‘I wasn’t talking about them. I was talking about me. I’m getting on, Roger. If we wait for the full term to run, I’ll be eighty by the next election. I want to toss out these bastards, get back in, set up things the way I want ’em, put Denis Kipple in my place and then I’ll retire. Gracefully.’ The thought of his doing anything gracefully seemed to amuse even him: he gave a cackling laugh. ‘Get cracking, son. A stitch in time is worth the needling.’

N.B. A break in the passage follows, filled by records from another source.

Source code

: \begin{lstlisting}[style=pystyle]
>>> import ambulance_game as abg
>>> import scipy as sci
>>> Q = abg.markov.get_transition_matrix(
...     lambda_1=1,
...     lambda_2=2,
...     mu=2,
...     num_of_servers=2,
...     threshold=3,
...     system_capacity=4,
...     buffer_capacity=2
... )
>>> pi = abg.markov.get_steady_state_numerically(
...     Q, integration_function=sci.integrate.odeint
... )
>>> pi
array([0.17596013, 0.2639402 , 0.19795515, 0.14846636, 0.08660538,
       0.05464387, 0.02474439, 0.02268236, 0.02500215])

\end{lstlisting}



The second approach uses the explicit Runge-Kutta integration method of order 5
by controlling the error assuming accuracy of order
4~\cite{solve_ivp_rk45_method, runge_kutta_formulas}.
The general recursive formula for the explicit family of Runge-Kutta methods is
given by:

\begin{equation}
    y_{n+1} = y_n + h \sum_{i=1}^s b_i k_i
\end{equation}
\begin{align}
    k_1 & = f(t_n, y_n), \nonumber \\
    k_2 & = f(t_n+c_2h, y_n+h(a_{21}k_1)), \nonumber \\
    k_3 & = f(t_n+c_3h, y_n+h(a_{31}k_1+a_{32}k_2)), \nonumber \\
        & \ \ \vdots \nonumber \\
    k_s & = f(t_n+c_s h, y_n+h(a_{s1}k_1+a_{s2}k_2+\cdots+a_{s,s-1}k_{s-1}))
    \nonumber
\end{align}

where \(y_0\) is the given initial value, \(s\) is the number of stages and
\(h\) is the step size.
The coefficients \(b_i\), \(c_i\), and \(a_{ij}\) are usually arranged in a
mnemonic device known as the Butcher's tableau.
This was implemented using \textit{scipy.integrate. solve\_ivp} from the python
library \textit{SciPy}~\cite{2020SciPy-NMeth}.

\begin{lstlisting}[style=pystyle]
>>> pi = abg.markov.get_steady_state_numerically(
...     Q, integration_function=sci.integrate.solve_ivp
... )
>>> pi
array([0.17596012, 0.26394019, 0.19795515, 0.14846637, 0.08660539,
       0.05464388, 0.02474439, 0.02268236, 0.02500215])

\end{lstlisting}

Ladbroke couldn’t wait for the graceful retirement. But he would miss the old sonofabitch.
Chapter Five
1
In a waterfront apartment out at Point Piper, a narrow diamonds-and-pearls-encrusted finger jutting into the southern waters of the Harbour, another old man was having lunch with his son, his daughter-in-law and his daughter-in-law’s father. This weekly lunch was a ritual with Jack Aldwych and he looked forward to it, though he could have done without today’s extra guest, Adam Bruna.
‘I adore this view!’ Bruna clasped his manicured hands and gazed out at the Harbour. ‘Why don’t you move over this side, Jack? Why do you have to live way out there in the Outback, Harbord or wherever it is?’
It amused Aldwych that he might have felt at home here on this tiny peninsula. It had been named after a colonial naval officer, a rake who laid women like stepping stones and who, when it came to making money, had as much dedication to principle as he had to celibacy. Aldwych had never been a womanizer, but he had had little regard for principle if it stood in his way.
‘I couldn’t afford to live over here.’ He was one of the country’s richest men, albeit one who never appeared in the rich lists. Wealth based upon prostitution, bank hold-ups, extortion and fraud was not publicly assessable, although in the Eighties fraud had been an almost acceptable method of becoming rich. Aldwych’s wealth, thanks to Jack Junior’s management, was now squeaky clean, but the smell of its origins still clung to it in certain quarters. ‘I could never afford an apartment like this.’
Jack Junior and Juliet had paid three million for the apartment, a price that had shocked Jack Senior almost as much as the day, long ago, a judge had given him five years for attempted murder when everyone knew it was no more than an attempt to teach a welsher a lesson. It had been Juliet who had spent the money, but Jack Senior had said nothing; if she, and what she did, made Jack Junior happy, then there was nothing to be said. At least for the time being.
‘Oh, I don’t mean you would have to buy something like this!’ Bruna fluttered his hands. He was a handsome man, as good-looking as any of his daughters; small and compact in build, always beautifully dressed, if a trifle flamboyantly for Aldwych’s tastes, he had sharp eyes and a smile that winked on and off as if on a rheostat. He was not homosexual, but he had exaggerated gestures and expressions that had at first confused Aldwych, a man of prejudice whose hands had the stillness of holstered guns. Bruna had once been a sculptor and still occasionally exhibited a piece or two, but his main source of income, apart from his daughters, was a gallery he owned in Woollahra. He had tried to sell Aldwych a small Giacometti, but the older man liked his statues, as he called them, rounded and in marble. The two fathers-in-law were not compatible, but so far not at war. ‘But this would be nice. I hope you’ll leave it to your dear old dad, darling, if you go first. You and Jack,’ he added with a smile towards Jack Junior.
‘Don’t let’s talk of dying,’ said Juliet. ‘Not this week.’
Aldwych looked at her across the table. They were lunching on the apartment’s small terrace, sheltered from the unseasonal sun by a large umbrella; the Harbour was a silver glare, a black-clad windsurfer stuck in the middle of it like a table ornament. Aldwych was the only one not wearing dark glasses. Juliet’s gold-framed glasses were flattering, but not revealing. ‘Have the police talked to you yet about Rob Sweden’s murder?’